There was a time when you would never have dreamed things could get this bad. After all, no one gets married expecting they’ll have to divorce the person they love so much. But then, time passes, things start going wrong, and eventually, the relationship is just too sour. Staying together isn’t an option anymore.
When that happens, there is nothing wrong with asking for a divorce. However, because the subject of marriage is so personal, couples often feel tempted to turn their divorce negotiations into a battleground. A space where they can fight each other and let out pent-up frustrations about their relationship. This is something that can lead to serious problems.
Regardless of who you blame for your marriage falling apart, there are good reasons to try and make your divorce negotiations as peaceful as possible. Here are some of them.
1. Fighting draws out the process
There are a lot of details to go through in any divorce negotiation. The details of who gets to keep what assets can get complicated fast, especially when both parties have assets they’re very adamant about keeping.

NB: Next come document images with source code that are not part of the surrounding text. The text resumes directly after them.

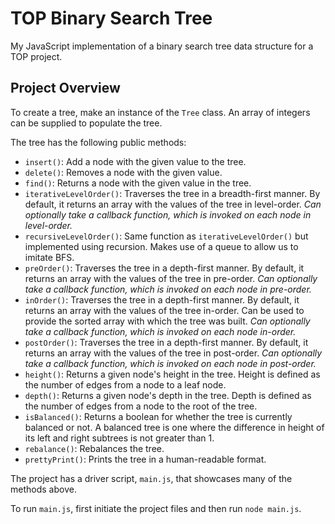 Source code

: # TOP Binary Search Tree

My JavaScript implementation of a binary search tree data structure for a TOP project.

## Project Overview

To create a tree, make an instance of the `Tree` class. An array of integers can be supplied to populate the tree.

The tree has the following public methods:

-   `insert()`: Add a node with the given value to the tree.
-   `delete()`: Removes a node with the given value.
-   `find()`: Returns a node with the given value in the tree.
-   `iterativeLevelOrder()`: Traverses the tree in a breadth-first manner. By default, it returns an array with the values of the tree in level-order. _Can optionally take a callback function, which is invoked on each node in level-order._
-   `recursiveLevelOrder()`: Same function as `iterativeLevelOrder()` but implemented using recursion. Makes use of a queue to allow us to imitate BFS.
-   `preOrder()`: Traverses the tree in a depth-first manner. By default, it returns an array with the values of the tree in pre-order. _Can optionally take a callback function, which is invoked on each node in pre-order._
-   `inOrder()`: Traverses the tree in a depth-first manner. By default, it returns an array with the values of the tree in-order. Can be used to provide the sorted array with which the tree was built. _Can optionally take a callback function, which is invoked on each node in-order._
-   `postOrder()`: Traverses the tree in a depth-first manner. By default, it returns an array with the values of the tree in post-order. _Can optionally take a callback function, which is invoked on each node in post-order._
-   `height()`: Returns a given node's height in the tree. Height is defined as the number of edges from a node to a leaf node.
-   `depth()`: Returns a given node's depth in the tree. Depth is defined as the number of edges from a node to the root of the tree.
-   `isBalanced()`: Returns a boolean for whether the tree is currently balanced or not. A balanced tree is one where the difference in height of its left and right subtrees is not greater than 1.
-   `rebalance()`: Rebalances the tree.
-   `prettyPrint()`: Prints the tree in a human-readable format.

The project has a driver script, `main.js`, that showcases many of the methods above.

To run `main.js`, first initiate the project files and then run `node main.js`.

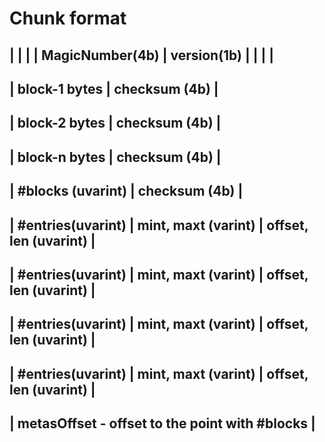 # Chunk format


  |                 |             |
  | MagicNumber(4b) | version(1b) |
  |                 |             |
  --------------------------------------------------
  |         block-1 bytes         |  checksum (4b) |
  --------------------------------------------------
  |         block-2 bytes         |  checksum (4b) |
  --------------------------------------------------
  |         block-n bytes         |  checksum (4b) |
  --------------------------------------------------
  |         #blocks (uvarint)     |  checksum (4b) |
  --------------------------------------------------
  | #entries(uvarint) | mint, maxt (varint) | offset, len (uvarint) |
  -------------------------------------------------------------------
  | #entries(uvarint) | mint, maxt (varint) | offset, len (uvarint) |
  -------------------------------------------------------------------
  | #entries(uvarint) | mint, maxt (varint) | offset, len (uvarint) |
  -------------------------------------------------------------------
  | #entries(uvarint) | mint, maxt (varint) | offset, len (uvarint) |
  -------------------------------------------------------------------
  | metasOffset - offset to the point with #blocks |
  --------------------------------------------------
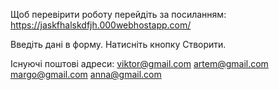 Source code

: Щоб перевірити роботу перейдіть за посиланням:
https://jaskfhalskdfjh.000webhostapp.com/

Введіть дані в форму.
Натисніть кнопку Створити.

Існуючі поштові адреси:
viktor@gmail.com
artem@gmail.com
margo@gmail.com
anna@gmail.com
  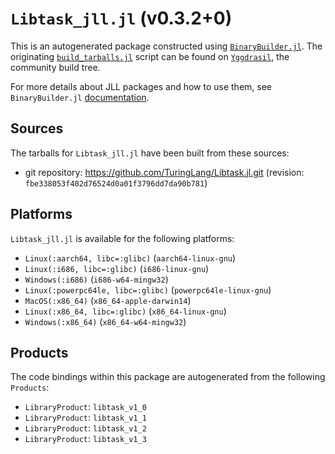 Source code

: # `Libtask_jll.jl` (v0.3.2+0)

This is an autogenerated package constructed using [`BinaryBuilder.jl`](https://github.com/JuliaPackaging/BinaryBuilder.jl). The originating [`build_tarballs.jl`](https://github.com/JuliaPackaging/Yggdrasil/blob/02c15a6584036c01a9312c2abfa48e39756d8b95/L/Libtask/build_tarballs.jl) script can be found on [`Yggdrasil`](https://github.com/JuliaPackaging/Yggdrasil/), the community build tree.

For more details about JLL packages and how to use them, see `BinaryBuilder.jl` [documentation](https://juliapackaging.github.io/BinaryBuilder.jl/dev/jll/).

## Sources

The tarballs for `Libtask_jll.jl` have been built from these sources:

* git repository: https://github.com/TuringLang/Libtask.jl.git (revision: `fbe338053f402d76524d0a01f3796dd7da90b781`)

## Platforms

`Libtask_jll.jl` is available for the following platforms:

* `Linux(:aarch64, libc=:glibc)` (`aarch64-linux-gnu`)
* `Linux(:i686, libc=:glibc)` (`i686-linux-gnu`)
* `Windows(:i686)` (`i686-w64-mingw32`)
* `Linux(:powerpc64le, libc=:glibc)` (`powerpc64le-linux-gnu`)
* `MacOS(:x86_64)` (`x86_64-apple-darwin14`)
* `Linux(:x86_64, libc=:glibc)` (`x86_64-linux-gnu`)
* `Windows(:x86_64)` (`x86_64-w64-mingw32`)

## Products

The code bindings within this package are autogenerated from the following `Products`:

* `LibraryProduct`: `libtask_v1_0`
* `LibraryProduct`: `libtask_v1_1`
* `LibraryProduct`: `libtask_v1_2`
* `LibraryProduct`: `libtask_v1_3`
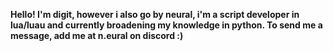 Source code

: **Hello! I'm digit, however i also go by neural, i'm a script developer in lua/luau and currently broadening my knowledge in python. To send me a message, add me at n.eural on discord :)** 
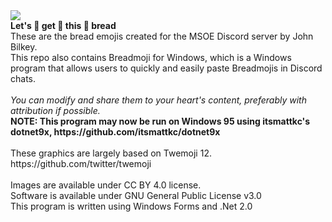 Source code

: <img src="https://github.com/johnb-xp/Breadmoji/blob/master/screenshot.PNG">
<br>
<b>Let's 👏 get 👏 this 👏 bread</b>
<br>
These are the bread emojis created for the MSOE Discord server by John Bilkey.
<br>
This repo also contains Breadmoji for Windows, which is a Windows program that allows users to quickly and easily paste Breadmojis in Discord chats.
<br>
<br>
<i>You can modify and share them to your heart's content, preferably with attribution if possible.</i>
<br>
<b>NOTE: This program may now be run on Windows 95 using itsmattkc's dotnet9x, https://github.com/itsmattkc/dotnet9x</b>
<br>
<br>
These graphics are largely based on Twemoji 12.<br>
https://github.com/twitter/twemoji<br>
<br>Images are available under CC BY 4.0 license.
<br>Software is available under GNU General Public License v3.0
<br>This program is written using Windows Forms and .Net 2.0
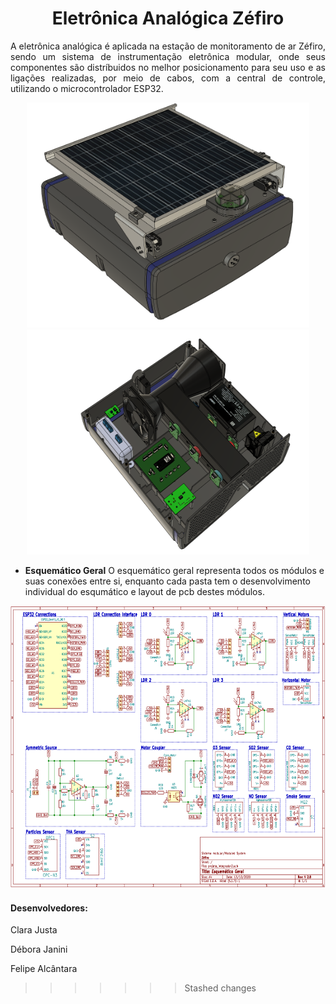 <h1 align="center">
      Eletrônica Analógica Zéfiro
</h1>

<p align="justify">
      A eletrônica analógica é aplicada na estação de monitoramento de ar Zéfiro, sendo um sistema de instrumentação eletrônica modular, onde seus componentes são distríbuidos no melhor posicionamento para seu uso e as ligações realizadas, por meio de cabos, com a central de controle, utilizando o microcontrolador ESP32.
  
 <p align="center">
      <img src="RR_01.png" height="360" width="452"/> <img src="R03_2.png" height="360" width="452"/> 
</p>
 
 
 
 - **Esquemático Geral** O esquemático geral representa todos os módulos e suas conexões entre si, enquanto cada pasta tem o desenvolvimento individual do esqumático e layout de pcb destes módulos.
  
  
<p align="center">
      <img src='sch_geral.PNG' height="452" width="657"/>
</p>
  
  
 
  
  #### Desenvolvedores:
  Clara Justa
  
  Débora Janini
  
  Felipe Alcântara

  
  
>>>>>>> Stashed changes
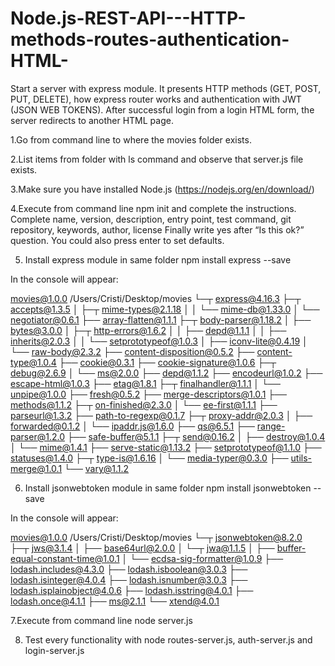 # Node.js-REST-API---HTTP-methods-routes-authentication-HTML-
Start a server with express module. It presents HTTP methods (GET, POST, PUT, DELETE), how express router works and authentication with JWT (JSON WEB TOKENS). After successful login from a login HTML form, the server redirects to another HTML page.

1.Go from command line to where the movies folder exists.

2.List items from folder with ls command and observe that server.js file exists.

3.Make sure you have installed Node.js (https://nodejs.org/en/download/)

4.Execute from command line npm init and complete the instructions.
Complete name, version, description, entry point, test command, git repository, keywords, author, license
Finally write yes after “Is this ok?” question. You could also press enter to set defaults.

5. Install express module in same folder
npm install express --save 

In the console will appear:

movies@1.0.0 /Users/Cristi/Desktop/movies
└─┬ express@4.16.3 
  ├─┬ accepts@1.3.5 
  │ ├─┬ mime-types@2.1.18 
  │ │ └── mime-db@1.33.0 
  │ └── negotiator@0.6.1 
  ├── array-flatten@1.1.1 
  ├─┬ body-parser@1.18.2 
  │ ├── bytes@3.0.0 
  │ ├─┬ http-errors@1.6.2 
  │ │ ├── depd@1.1.1 
  │ │ ├── inherits@2.0.3 
  │ │ └── setprototypeof@1.0.3 
  │ ├── iconv-lite@0.4.19 
  │ └── raw-body@2.3.2 
  ├── content-disposition@0.5.2 
  ├── content-type@1.0.4 
  ├── cookie@0.3.1 
  ├── cookie-signature@1.0.6 
  ├─┬ debug@2.6.9 
  │ └── ms@2.0.0 
  ├── depd@1.1.2 
  ├── encodeurl@1.0.2 
  ├── escape-html@1.0.3 
  ├── etag@1.8.1 
  ├─┬ finalhandler@1.1.1 
  │ └── unpipe@1.0.0 
  ├── fresh@0.5.2 
  ├── merge-descriptors@1.0.1 
  ├── methods@1.1.2 
  ├─┬ on-finished@2.3.0 
  │ └── ee-first@1.1.1 
  ├── parseurl@1.3.2 
  ├── path-to-regexp@0.1.7 
  ├─┬ proxy-addr@2.0.3 
  │ ├── forwarded@0.1.2 
  │ └── ipaddr.js@1.6.0 
  ├── qs@6.5.1 
  ├── range-parser@1.2.0 
  ├── safe-buffer@5.1.1 
  ├─┬ send@0.16.2 
  │ ├── destroy@1.0.4 
  │ └── mime@1.4.1 
  ├── serve-static@1.13.2 
  ├── setprototypeof@1.1.0 
  ├── statuses@1.4.0 
  ├─┬ type-is@1.6.16 
  │ └── media-typer@0.3.0 
  ├── utils-merge@1.0.1 
  └── vary@1.1.2 
  
6. Install jsonwebtoken module in same folder
npm install jsonwebtoken --save 

In the console will appear:

movies@1.0.0 /Users/Cristi/Desktop/movies
└─┬ jsonwebtoken@8.2.0   
  ├─┬ jws@3.1.4 
  │ ├── base64url@2.0.0 
  │ └─┬ jwa@1.1.5 
  │   ├── buffer-equal-constant-time@1.0.1 
  │   └── ecdsa-sig-formatter@1.0.9 
  ├── lodash.includes@4.3.0 
  ├── lodash.isboolean@3.0.3 
  ├── lodash.isinteger@4.0.4 
  ├── lodash.isnumber@3.0.3 
  ├── lodash.isplainobject@4.0.6 
  ├── lodash.isstring@4.0.1 
  ├── lodash.once@4.1.1 
  ├── ms@2.1.1 
  └── xtend@4.0.1 

7.Execute from command line node server.js

8. Test every functionality with node routes-server.js, auth-server.js and login-server.js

These are issues that are hard enough to settle when you and your former partner are negotiating calmly, and it’ll only be more difficult if you two are fighting.
Constant arguments and backtracking are how you end up with divorce negotiations that drag on for years. Racking up frustration and attorney fees along the way. And you can do your part to prevent that issue by keeping your cool and letting your attorney do the talking.
Of course, there isn’t much you can do to prevent your partner from making things difficult. But a good family law attorney will ensure you get what you’re owed no matter what the other side tries, as this website shows. And no matter how bad your former partner makes things, trying to fight on their level can only make the process even slower.
2. Fighting costs more
Divorces have a reputation for being very expensive, but they don’t have to be. Attorney fees are usually the key factor in how expensive a divorce will be, and you can reduce how much you’ll spend on those fees by trying to keep things peaceful.
There are a couple of reasons why peaceful divorces are often cheaper. One of them is that peaceful negotiations can often be finished faster. And since attorneys charge per hour, this can have a big impact on the final price tag.
Another reason is that a peaceful divorce gives you the option to try mediation first. Divorce mediation allows you and your former partner to try and settle the details of your divorce by discussing things with a single attorney. That attorney will operate as an impartial mediator between the couple.
Mediation is significantly cheaper than hiring two attorneys for the negotiation. And the mediator can still ensure that both sides are getting what they are owed from the dissolution of the marriage. However, mediation is not effective if you and your former partner are already at each other’s throats. You will need to keep the peace if you wish to give this negotiation method a try.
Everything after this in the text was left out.